// the find
YILS-LIN/short-video-factory
一键生成产品营销与泛内容短视频,AI批量自动剪辑,高颜值跨平台桌面端工具 One click generation of product marketing and general content short videos, AI batch automatic cliping, beautiful cross platform desktop tool
An Electron desktop app (Vue 3, TypeScript, PixiJS for subtitle rendering, ffmpeg for export) that takes a text prompt and video footage, writes the copy through any OpenAI-compatible endpoint, narrates it with EdgeTTS, and batch-renders short marketing or general-content videos. It is aimed at people who make product or lifestyle shorts and want a GUI instead of a pipeline. The README does not show whether the batch path holds up on your own footage.
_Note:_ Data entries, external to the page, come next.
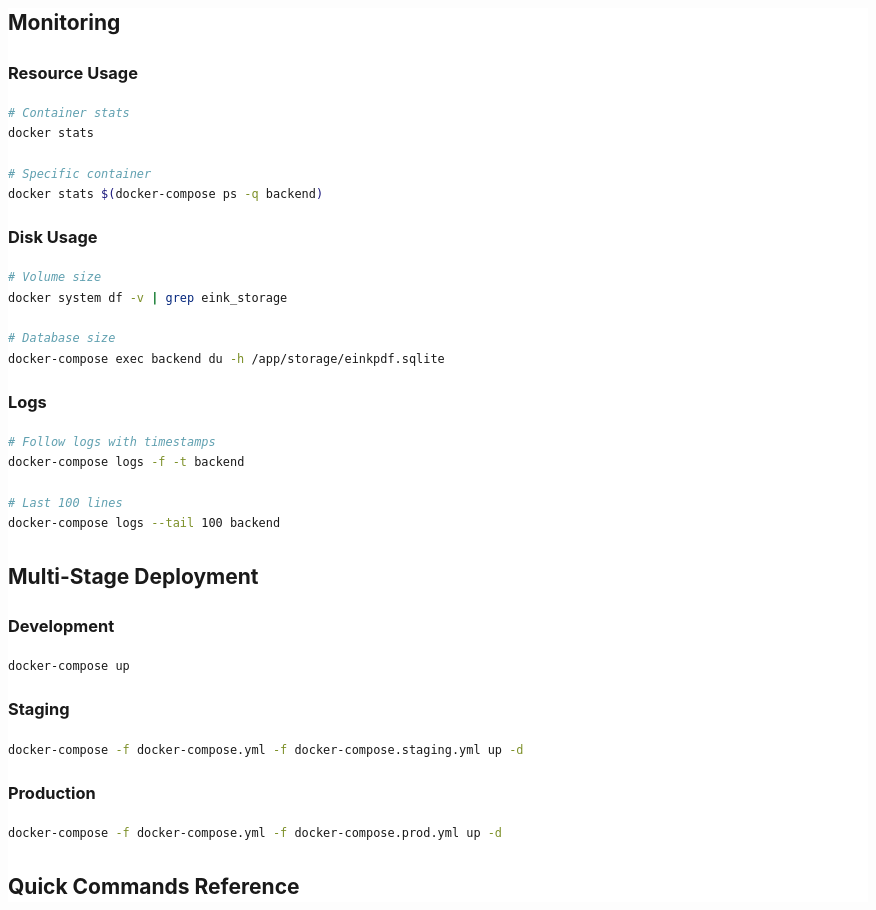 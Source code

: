 ## Monitoring

### Resource Usage

```bash
# Container stats
docker stats

# Specific container
docker stats $(docker-compose ps -q backend)
```

### Disk Usage

```bash
# Volume size
docker system df -v | grep eink_storage

# Database size
docker-compose exec backend du -h /app/storage/einkpdf.sqlite
```

### Logs

```bash
# Follow logs with timestamps
docker-compose logs -f -t backend

# Last 100 lines
docker-compose logs --tail 100 backend
```

## Multi-Stage Deployment

### Development
```bash
docker-compose up
```

### Staging
```bash
docker-compose -f docker-compose.yml -f docker-compose.staging.yml up -d
```

### Production
```bash
docker-compose -f docker-compose.yml -f docker-compose.prod.yml up -d
```

## Quick Commands Reference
The effect engine is split along a sensible line: subtitles are drawn by a PixiJS page running in a dedicated render window, while the main process drives ffmpeg through its own export task manager and temp-file manager, so the browser-side drawing stays separate from the encoding pipeline. The LLM layer has its own diversity and similarity modules, which matters for batch runs where otherwise every video ships with near-identical copy. The test suite covers LLM providers, TTS, rendering and the store, and a build workflow lives in .github/workflows, so the plumbing has some regression protection.
Prebuilt better-sqlite3 binaries for Windows, macOS and Linux are committed under native/, all built against a single Electron ABI (v110). That bloats the clone and will need rebuilding on any Electron upgrade, so the checked-in binaries are a maintenance trap. The README says the app runs fully locally, but copy generation goes to whatever OpenAI-compatible endpoint you configure, and speech goes to EdgeTTS, a reverse-engineered client for Microsoft's read-aloud endpoint that can break without notice. The AI clipping in the README is, as far as the tree shows, ffmpeg with preset rules plus an LLM for text, so the marketing overstates what the AI does. Setup and architecture live on an external docs site, and the README is written in Chinese with no install steps, which makes the project hard to evaluate from the repo alone.